Die simple Idee umzusetzen, war allerdings schon etwas schwieriger. Zwei Jahre war der Berliner Journalist und Autor Hans Ferenz damit beschäftigt, Dutzende ehrenamtlicher Mitarbeiter haben ihn bei der Produktion unterstützt.

Lesungen, Erzählungen, Hip-Hop

Hörpol heißt sein Audio-Projekt, und es führt auf akustischen Wegen zu Straßen und Plätzen, Modeläden und Musikclubs, Cafés und Liegewiesen, entlang dem Ufer der Spree. Es geht um Geheimnisse und Wahnsinn des Alltags, um Lügen, Hass, Verzweiflung und Hoffnung. Erzählt werden Geschichten von Mut und Respekt, von Freiheit, von Liebe.

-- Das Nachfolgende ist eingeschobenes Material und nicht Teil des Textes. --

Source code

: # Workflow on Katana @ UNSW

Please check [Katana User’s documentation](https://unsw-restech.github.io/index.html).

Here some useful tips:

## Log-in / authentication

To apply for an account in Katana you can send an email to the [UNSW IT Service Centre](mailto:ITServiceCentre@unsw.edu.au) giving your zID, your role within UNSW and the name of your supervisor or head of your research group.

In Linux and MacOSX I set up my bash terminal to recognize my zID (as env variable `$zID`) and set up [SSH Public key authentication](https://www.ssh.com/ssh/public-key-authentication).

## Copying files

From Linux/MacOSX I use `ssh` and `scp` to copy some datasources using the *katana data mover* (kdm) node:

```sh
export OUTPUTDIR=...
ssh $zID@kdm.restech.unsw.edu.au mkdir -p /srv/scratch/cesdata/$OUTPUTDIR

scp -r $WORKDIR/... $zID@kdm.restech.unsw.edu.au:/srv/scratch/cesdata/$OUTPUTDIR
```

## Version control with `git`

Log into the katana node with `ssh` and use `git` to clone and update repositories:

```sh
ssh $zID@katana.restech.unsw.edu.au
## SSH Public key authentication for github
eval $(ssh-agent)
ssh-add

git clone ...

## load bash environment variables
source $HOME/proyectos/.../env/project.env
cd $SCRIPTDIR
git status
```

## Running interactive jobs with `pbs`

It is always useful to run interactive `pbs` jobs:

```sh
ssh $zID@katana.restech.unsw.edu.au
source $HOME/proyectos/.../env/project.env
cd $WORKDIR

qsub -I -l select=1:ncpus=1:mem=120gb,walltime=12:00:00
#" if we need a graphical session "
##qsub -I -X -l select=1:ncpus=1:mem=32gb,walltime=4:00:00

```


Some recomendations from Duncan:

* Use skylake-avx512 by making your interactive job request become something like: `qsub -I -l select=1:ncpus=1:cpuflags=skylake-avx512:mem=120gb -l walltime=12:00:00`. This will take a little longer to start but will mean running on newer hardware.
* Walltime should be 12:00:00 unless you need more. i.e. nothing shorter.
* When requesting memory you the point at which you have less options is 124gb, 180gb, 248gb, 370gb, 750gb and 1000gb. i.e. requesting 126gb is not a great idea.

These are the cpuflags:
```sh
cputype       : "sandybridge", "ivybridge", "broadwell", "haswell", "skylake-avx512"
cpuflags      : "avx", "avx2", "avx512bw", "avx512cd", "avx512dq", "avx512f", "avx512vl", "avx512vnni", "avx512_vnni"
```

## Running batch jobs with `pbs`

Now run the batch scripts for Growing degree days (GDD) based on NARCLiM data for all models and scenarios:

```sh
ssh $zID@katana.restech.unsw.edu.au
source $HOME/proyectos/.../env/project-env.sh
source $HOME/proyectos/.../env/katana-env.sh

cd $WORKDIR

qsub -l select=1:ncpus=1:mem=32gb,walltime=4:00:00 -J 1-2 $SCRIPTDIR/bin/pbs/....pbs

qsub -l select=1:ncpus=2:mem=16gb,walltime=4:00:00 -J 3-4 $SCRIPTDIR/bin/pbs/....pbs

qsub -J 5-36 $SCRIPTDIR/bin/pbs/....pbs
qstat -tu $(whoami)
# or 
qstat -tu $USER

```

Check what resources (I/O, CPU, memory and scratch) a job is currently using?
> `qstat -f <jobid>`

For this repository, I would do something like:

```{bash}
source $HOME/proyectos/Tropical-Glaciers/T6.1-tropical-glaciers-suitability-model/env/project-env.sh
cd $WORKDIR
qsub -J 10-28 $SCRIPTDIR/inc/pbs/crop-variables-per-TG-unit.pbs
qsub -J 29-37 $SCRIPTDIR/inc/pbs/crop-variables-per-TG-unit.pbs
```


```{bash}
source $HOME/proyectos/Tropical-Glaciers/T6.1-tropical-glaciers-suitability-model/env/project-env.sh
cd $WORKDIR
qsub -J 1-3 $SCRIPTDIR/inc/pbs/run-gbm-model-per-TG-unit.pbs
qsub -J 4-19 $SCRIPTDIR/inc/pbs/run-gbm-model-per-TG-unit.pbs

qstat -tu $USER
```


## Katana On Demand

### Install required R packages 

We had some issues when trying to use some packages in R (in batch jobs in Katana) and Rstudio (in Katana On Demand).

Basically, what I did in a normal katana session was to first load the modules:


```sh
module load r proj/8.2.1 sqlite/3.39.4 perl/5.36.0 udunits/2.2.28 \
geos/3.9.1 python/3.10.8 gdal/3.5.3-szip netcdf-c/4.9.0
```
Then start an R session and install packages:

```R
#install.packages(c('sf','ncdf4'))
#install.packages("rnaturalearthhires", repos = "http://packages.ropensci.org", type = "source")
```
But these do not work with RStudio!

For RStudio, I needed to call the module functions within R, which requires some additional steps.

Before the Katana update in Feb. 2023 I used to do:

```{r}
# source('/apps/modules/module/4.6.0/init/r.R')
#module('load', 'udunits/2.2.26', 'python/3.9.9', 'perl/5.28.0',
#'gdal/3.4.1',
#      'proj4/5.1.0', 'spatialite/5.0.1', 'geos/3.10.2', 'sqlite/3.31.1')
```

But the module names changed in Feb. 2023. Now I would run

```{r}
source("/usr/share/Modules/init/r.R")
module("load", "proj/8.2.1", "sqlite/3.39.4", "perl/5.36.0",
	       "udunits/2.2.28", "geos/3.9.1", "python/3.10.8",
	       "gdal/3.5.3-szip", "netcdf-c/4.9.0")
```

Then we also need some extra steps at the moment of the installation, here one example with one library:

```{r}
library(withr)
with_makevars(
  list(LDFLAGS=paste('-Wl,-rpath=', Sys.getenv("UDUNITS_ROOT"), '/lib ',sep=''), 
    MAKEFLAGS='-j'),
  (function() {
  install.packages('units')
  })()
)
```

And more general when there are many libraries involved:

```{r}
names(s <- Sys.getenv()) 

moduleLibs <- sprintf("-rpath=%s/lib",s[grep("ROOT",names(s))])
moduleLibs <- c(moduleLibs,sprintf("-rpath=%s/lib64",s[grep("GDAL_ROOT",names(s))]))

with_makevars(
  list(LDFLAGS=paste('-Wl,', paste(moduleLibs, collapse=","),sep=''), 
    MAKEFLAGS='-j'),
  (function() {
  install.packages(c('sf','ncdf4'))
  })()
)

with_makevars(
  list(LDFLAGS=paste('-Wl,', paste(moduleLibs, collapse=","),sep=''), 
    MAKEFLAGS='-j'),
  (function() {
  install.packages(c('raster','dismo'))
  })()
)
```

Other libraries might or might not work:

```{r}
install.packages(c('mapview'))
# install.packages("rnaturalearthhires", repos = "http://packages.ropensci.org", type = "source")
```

Isaak Behar (links) wirkte als Zeitzeuge und Opfer der Judenverfolgung an dem Audioprojekt von Hans Ferenz mit. Behar starb 2011 im Alter von 87 Jahren. Foto: Heidi Scherm

Zeitzeugen erzählen aus einer Zeit, als sie so jung waren wie die Jugendlichen heute, berichten aus ihrem Alltag, schwärmen vom ersten Kuss und von ihren Teenager-Träumen – die mit dem Holocaust brutal zerschlagen wurden.

Rock- und Hip-Hop-Bands aus Berlin liefern ihre Musik. Schauspieler, Autoren, Moderatoren und Schüler sprechen Texte: "Tatort"-Kommissar Axel Prahl, ZDF-Nachrichtenfrau Marietta Slomka, der Schauspieler Rufus Beck, der Kabarettist Martin Buchholz und andere. Entstanden ist ein lebendiger Führer zu Orten, deren Geschichte nicht vergessen werden sollte.

Die 27 Audiodateien dauern zwischen zwei und acht Minuten und stehen unter hörpol.de im Internet bereit. Alles, was es für die Nutzung braucht, ist ein mp3-Player oder ein Handy, das auch mp3-Dateien abspielen kann. Dazu gibt es einen Stadtplan mit Kommentaren zu jeder Station, er hilft beim Erstellen einer individuellen Route.

Mal humorig, mal ergreifend

Hörpol richtet sich an Touristengruppen und Schulklassen gleichermaßen wie an einzelne Interessierte, vor allem aber an junge Menschen zwischen 15 und 18 Jahren, die in Berlin wohnen oder die Stadt besuchen. Begleitmaterial finden Lehrer oder Gruppenleiter ebenfalls auf hörpol.de.

Einige der Hörstationen sind hintergründig humorvoll gestaltet, wie die von Axel Prahl eingesprochene Radioshow über den Kondomfabrikanten Julius Fromm, dessen "jüdische Erfindung" den multikulturellen Alltag der Jugendlichen bis heute bereichert. Andere Audioclips schildern massive Brutalität und Demütigungen gegenüber Juden.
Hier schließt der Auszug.